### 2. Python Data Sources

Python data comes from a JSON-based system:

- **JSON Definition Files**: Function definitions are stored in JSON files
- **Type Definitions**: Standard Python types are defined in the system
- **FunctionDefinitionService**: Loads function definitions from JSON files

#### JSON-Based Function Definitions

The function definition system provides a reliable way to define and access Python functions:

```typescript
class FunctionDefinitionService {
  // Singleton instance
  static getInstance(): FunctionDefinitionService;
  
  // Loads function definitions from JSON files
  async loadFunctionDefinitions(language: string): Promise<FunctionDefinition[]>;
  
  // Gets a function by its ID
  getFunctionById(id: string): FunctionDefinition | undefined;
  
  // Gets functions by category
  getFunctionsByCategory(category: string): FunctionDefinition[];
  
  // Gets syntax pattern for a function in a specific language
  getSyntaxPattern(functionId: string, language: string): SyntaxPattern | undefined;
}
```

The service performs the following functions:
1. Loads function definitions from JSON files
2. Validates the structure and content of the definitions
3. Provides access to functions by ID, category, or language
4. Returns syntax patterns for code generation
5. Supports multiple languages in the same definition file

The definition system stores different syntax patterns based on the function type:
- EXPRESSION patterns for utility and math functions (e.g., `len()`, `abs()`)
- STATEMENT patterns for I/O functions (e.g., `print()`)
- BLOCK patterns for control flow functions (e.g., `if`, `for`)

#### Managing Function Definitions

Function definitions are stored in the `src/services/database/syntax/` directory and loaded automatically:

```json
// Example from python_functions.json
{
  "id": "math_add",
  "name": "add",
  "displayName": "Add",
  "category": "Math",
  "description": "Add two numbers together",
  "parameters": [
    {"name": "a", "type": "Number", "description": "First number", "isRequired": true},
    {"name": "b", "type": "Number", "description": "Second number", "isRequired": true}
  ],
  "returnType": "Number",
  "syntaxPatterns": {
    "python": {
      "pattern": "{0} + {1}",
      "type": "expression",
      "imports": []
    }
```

========

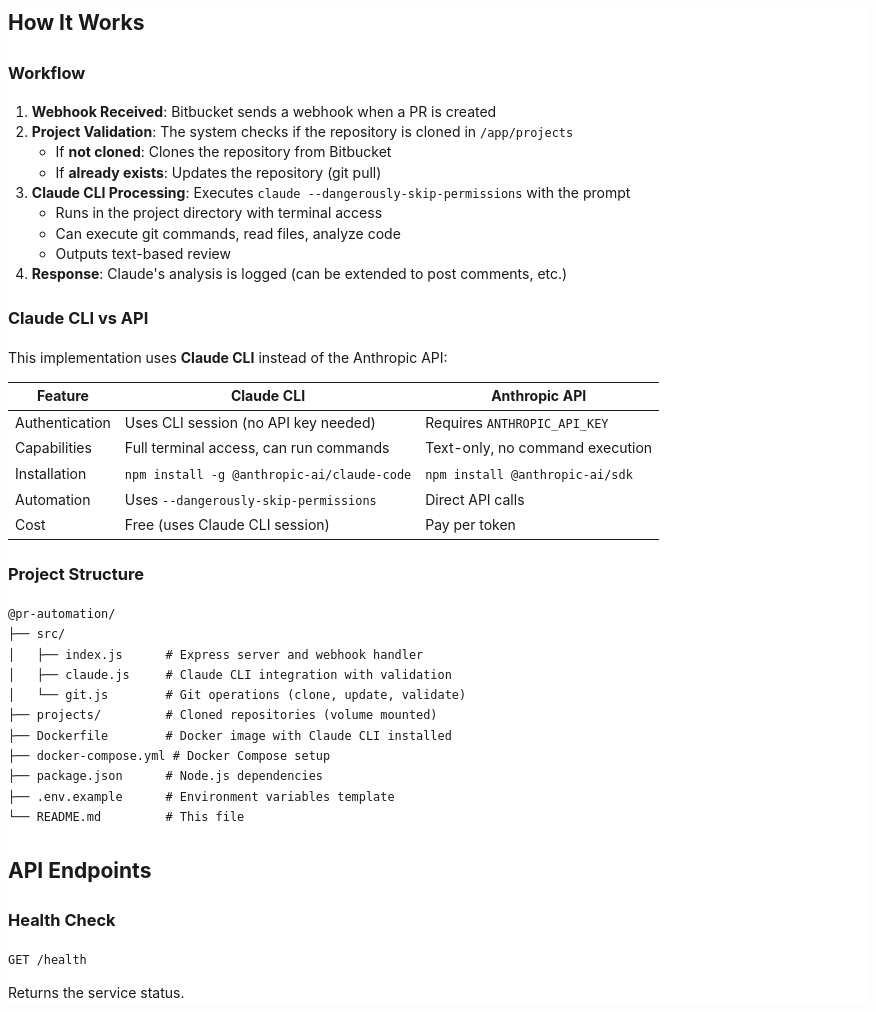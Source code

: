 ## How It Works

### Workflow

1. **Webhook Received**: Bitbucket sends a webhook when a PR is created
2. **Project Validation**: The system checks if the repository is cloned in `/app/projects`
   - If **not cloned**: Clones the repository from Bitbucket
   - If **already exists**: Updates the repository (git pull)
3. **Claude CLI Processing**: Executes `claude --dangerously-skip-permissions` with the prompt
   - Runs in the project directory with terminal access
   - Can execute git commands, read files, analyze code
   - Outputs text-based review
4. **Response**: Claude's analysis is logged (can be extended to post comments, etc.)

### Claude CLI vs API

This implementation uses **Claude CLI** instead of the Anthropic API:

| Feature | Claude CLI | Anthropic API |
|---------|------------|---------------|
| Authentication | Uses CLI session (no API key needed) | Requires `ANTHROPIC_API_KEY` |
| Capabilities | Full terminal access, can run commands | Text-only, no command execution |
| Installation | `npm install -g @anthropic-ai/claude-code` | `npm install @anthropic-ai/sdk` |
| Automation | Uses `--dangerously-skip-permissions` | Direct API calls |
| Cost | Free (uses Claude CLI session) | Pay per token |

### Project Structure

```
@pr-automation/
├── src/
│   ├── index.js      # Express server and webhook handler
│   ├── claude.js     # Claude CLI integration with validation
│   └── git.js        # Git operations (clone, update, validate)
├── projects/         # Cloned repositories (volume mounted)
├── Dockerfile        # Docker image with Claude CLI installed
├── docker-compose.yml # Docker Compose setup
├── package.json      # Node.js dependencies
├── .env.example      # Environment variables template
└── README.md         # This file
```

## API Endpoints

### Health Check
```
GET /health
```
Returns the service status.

========

### PROBLEM DESCRIPTION
Taking the entries above, print exactly the lines starting at the line with "### Workflow" and ending at the line with "- If **already", both included.

### RESULT OF THIS EXERCISE
### Workflow

1. **Webhook Received**: Bitbucket sends a webhook when a PR is created
2. **Project Validation**: The system checks if the repository is cloned in `/app/projects`
   - If **not cloned**: Clones the repository from Bitbucket
   - If **already exists**: Updates the repository (git pull)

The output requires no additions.